• _Exercise prompt_: In the records, find each line where "multiple" occurs, and copy it.

• _The data_:
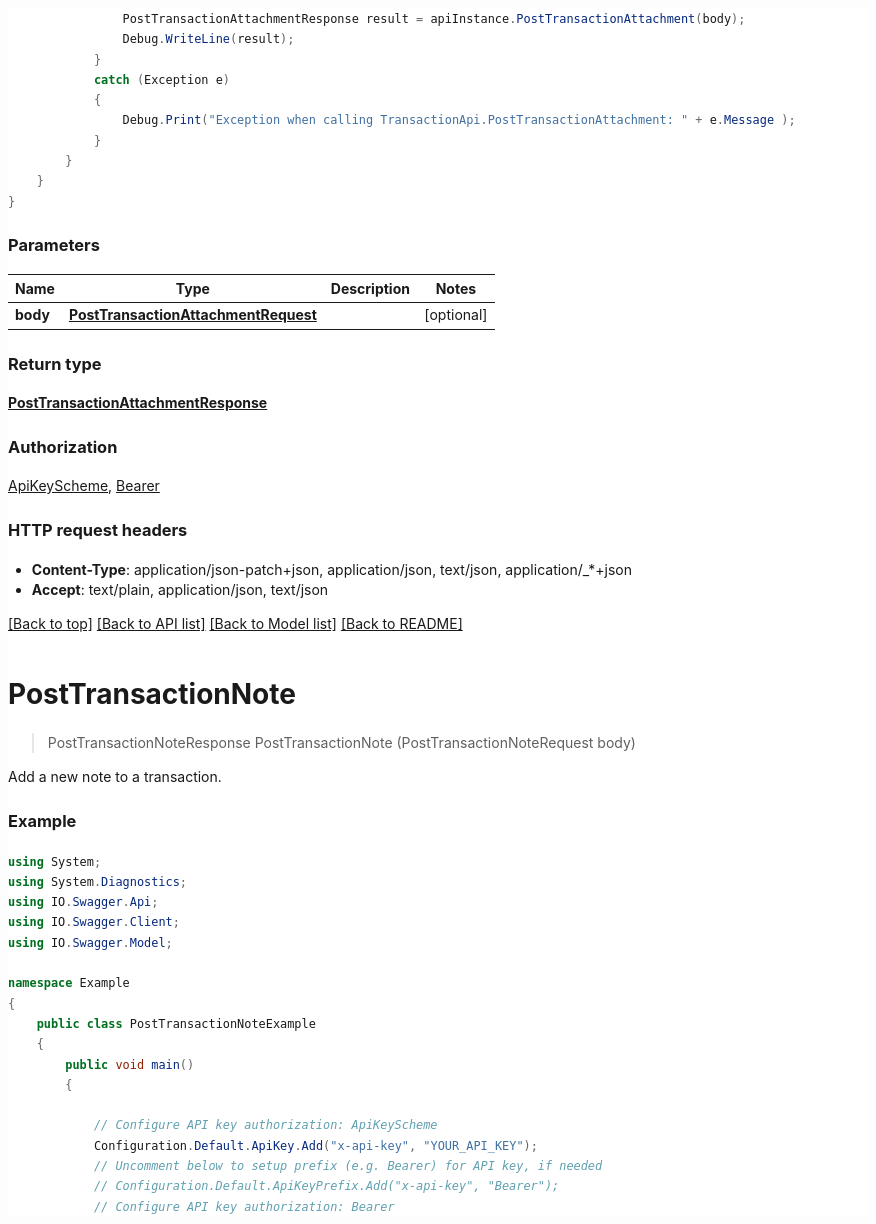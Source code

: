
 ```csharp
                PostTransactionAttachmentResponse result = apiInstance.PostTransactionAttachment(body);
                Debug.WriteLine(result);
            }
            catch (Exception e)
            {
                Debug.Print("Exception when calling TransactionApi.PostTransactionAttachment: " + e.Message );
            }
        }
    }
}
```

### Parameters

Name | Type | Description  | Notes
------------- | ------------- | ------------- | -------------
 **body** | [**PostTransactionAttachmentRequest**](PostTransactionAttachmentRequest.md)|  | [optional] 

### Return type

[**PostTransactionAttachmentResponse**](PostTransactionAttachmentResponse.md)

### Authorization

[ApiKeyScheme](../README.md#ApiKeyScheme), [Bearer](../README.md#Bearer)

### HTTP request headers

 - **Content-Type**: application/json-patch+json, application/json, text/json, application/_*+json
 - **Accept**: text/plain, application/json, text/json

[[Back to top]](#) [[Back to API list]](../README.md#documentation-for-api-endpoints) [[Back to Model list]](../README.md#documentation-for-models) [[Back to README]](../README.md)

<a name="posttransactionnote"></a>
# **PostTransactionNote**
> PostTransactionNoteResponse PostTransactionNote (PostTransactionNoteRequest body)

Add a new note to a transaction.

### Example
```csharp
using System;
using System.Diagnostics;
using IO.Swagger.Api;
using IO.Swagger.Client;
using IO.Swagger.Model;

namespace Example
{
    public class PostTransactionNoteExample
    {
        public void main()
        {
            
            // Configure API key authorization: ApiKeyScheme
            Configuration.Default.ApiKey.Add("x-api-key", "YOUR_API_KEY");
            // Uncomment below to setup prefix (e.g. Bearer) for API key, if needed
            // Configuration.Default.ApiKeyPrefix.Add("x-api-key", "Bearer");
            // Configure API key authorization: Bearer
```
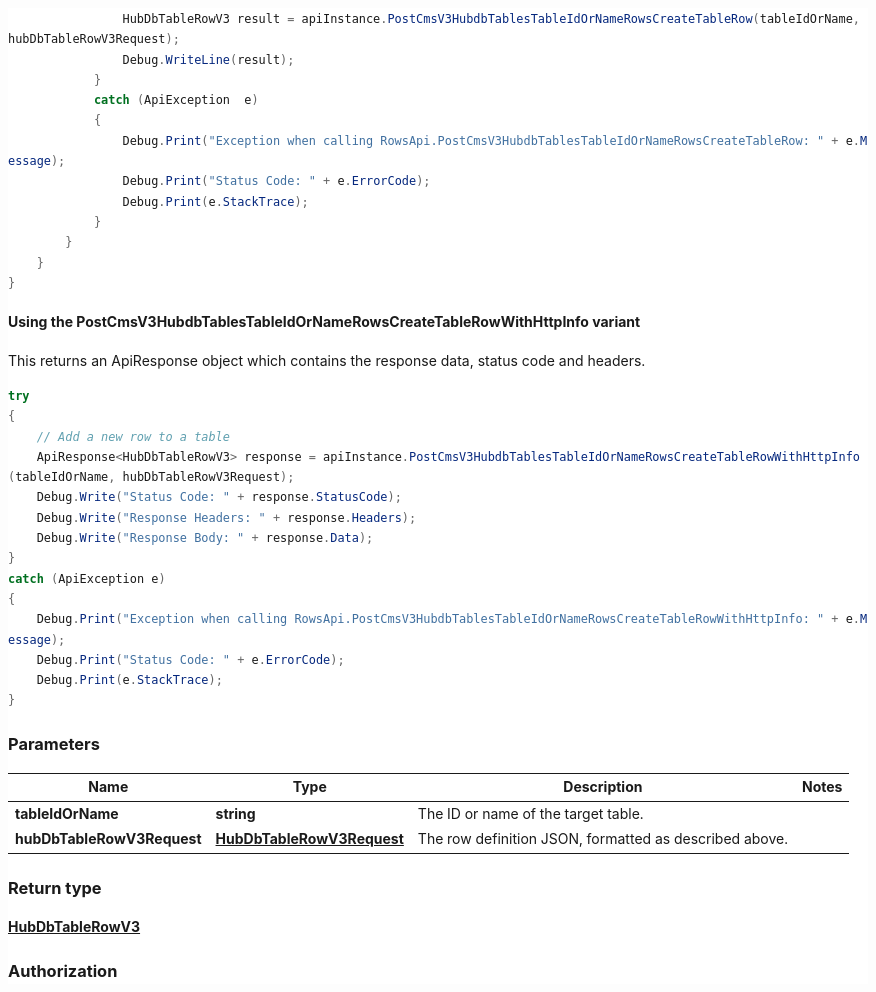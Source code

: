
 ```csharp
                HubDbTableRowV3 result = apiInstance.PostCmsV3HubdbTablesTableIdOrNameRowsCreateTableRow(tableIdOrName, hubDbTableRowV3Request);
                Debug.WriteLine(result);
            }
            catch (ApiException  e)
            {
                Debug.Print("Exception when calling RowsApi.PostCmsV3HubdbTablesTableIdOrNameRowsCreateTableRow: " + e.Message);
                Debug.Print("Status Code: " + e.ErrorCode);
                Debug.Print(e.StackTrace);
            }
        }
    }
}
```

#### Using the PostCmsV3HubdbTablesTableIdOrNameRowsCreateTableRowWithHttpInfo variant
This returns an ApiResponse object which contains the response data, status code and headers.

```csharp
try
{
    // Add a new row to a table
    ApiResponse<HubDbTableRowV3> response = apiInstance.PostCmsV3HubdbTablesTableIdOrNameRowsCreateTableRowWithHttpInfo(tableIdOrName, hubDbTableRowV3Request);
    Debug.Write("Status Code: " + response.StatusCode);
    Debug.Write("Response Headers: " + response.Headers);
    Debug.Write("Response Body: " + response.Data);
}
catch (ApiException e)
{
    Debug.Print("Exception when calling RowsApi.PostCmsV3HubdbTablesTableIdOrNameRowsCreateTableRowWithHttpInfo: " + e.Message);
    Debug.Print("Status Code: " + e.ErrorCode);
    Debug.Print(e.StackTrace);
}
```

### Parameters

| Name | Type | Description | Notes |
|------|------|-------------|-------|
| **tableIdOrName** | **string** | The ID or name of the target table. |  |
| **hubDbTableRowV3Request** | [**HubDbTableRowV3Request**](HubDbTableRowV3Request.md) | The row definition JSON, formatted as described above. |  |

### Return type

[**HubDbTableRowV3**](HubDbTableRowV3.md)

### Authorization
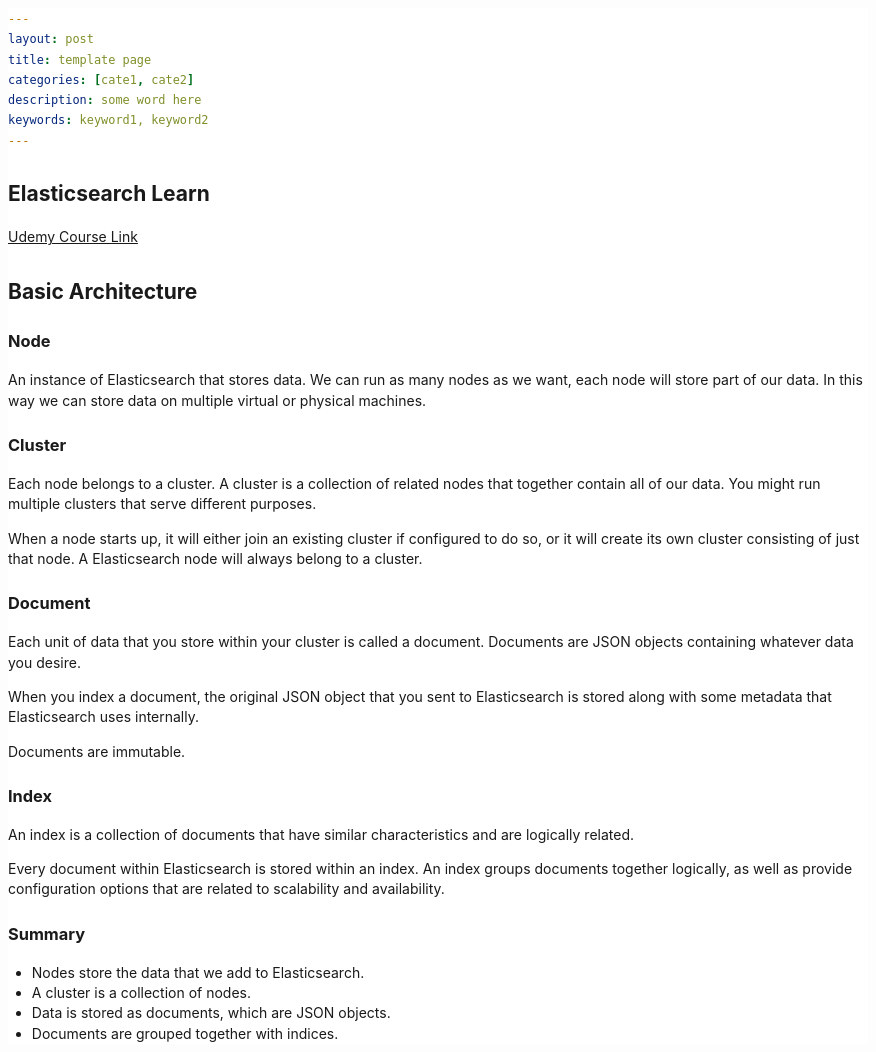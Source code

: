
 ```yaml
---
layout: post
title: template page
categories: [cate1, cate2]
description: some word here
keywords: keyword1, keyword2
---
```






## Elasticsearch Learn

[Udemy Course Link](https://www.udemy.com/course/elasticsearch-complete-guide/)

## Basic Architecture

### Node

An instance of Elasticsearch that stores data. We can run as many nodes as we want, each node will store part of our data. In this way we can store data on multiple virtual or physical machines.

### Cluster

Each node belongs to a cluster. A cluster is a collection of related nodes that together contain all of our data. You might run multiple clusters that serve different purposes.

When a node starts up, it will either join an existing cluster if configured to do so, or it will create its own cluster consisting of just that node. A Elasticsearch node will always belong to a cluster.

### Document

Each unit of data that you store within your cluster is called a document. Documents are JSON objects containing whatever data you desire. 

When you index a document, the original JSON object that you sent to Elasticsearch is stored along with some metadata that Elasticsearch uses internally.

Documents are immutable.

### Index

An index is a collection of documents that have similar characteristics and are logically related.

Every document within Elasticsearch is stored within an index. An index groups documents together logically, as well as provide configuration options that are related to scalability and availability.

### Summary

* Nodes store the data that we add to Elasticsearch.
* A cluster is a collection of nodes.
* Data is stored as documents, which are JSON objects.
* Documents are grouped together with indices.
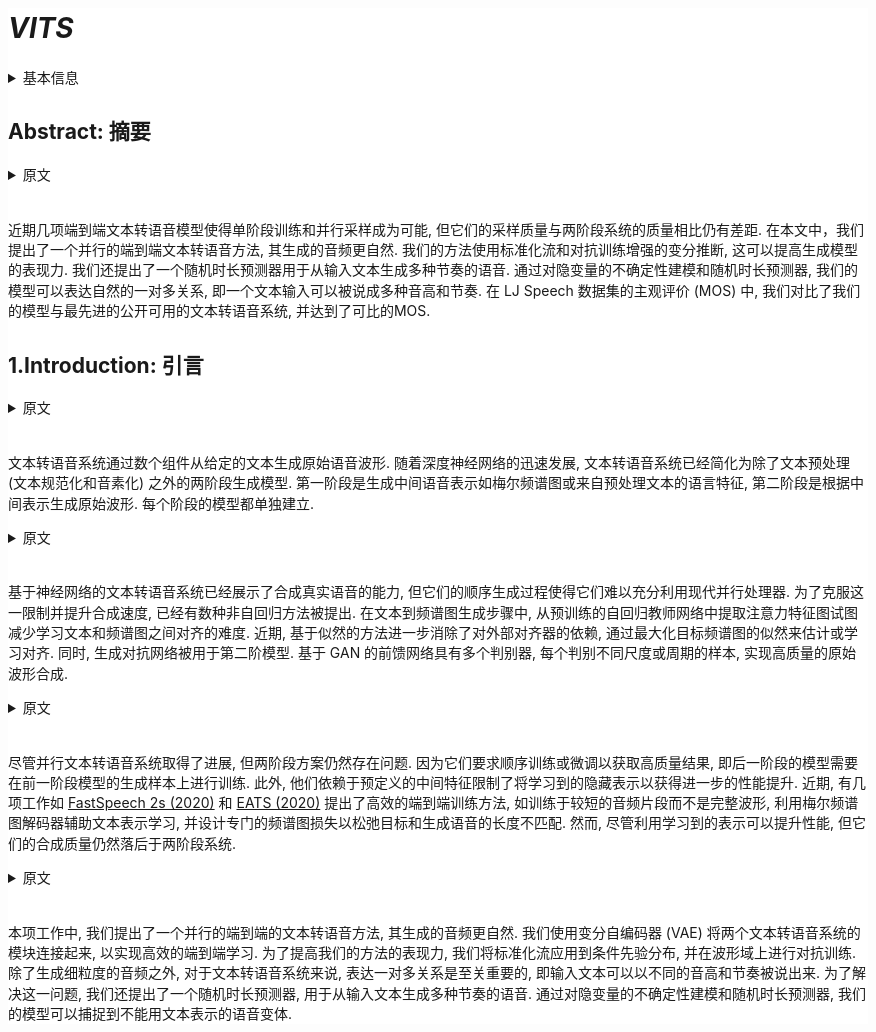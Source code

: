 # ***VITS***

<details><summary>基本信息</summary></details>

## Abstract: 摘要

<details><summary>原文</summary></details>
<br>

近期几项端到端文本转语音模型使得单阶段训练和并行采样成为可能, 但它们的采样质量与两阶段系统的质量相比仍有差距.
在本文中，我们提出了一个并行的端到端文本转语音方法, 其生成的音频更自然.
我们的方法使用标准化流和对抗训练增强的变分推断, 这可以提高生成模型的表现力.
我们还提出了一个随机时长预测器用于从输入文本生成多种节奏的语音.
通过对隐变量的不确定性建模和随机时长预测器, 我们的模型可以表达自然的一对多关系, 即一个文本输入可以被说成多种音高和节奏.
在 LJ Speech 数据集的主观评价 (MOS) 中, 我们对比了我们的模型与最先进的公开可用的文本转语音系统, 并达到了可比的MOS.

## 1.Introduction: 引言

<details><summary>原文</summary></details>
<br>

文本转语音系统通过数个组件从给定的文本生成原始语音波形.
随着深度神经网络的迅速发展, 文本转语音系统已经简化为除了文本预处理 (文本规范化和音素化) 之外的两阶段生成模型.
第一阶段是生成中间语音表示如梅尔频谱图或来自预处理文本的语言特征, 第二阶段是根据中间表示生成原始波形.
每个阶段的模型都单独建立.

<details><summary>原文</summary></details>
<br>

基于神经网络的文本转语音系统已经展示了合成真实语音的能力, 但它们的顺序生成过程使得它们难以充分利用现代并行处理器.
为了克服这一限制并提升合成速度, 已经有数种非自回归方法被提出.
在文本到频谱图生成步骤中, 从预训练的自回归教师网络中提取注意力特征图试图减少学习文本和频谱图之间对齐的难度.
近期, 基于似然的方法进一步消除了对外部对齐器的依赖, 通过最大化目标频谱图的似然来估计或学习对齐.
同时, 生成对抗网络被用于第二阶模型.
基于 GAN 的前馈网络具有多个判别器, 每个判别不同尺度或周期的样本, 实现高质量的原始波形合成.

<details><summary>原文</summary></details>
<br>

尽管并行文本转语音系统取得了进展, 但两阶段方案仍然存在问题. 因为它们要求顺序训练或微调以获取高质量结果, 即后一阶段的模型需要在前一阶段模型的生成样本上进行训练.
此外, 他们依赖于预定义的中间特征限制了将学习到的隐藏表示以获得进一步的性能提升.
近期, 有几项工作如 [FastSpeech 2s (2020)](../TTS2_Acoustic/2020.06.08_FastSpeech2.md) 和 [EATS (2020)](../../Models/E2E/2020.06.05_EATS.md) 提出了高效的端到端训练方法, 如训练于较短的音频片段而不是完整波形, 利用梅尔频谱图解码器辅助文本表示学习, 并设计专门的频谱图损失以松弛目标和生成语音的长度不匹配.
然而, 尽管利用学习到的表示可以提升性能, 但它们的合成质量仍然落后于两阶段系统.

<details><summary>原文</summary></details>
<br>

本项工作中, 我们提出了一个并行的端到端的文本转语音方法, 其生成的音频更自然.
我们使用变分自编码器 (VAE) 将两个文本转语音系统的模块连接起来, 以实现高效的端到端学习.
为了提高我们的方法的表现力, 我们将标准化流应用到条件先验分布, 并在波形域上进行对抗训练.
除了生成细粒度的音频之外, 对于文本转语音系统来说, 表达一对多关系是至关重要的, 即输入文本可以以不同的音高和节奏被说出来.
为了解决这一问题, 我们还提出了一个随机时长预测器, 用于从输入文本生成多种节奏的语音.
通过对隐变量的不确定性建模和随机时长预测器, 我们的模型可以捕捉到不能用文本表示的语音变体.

• _Task result_:
An instance of Elasticsearch that stores data. We can run as many nodes as we want, each node will store part of our data. In this way we can store data on multiple virtual or physical machines.
Each node belongs to a cluster. A cluster is a collection of related nodes that together contain all of our data. You might run multiple clusters that serve different purposes.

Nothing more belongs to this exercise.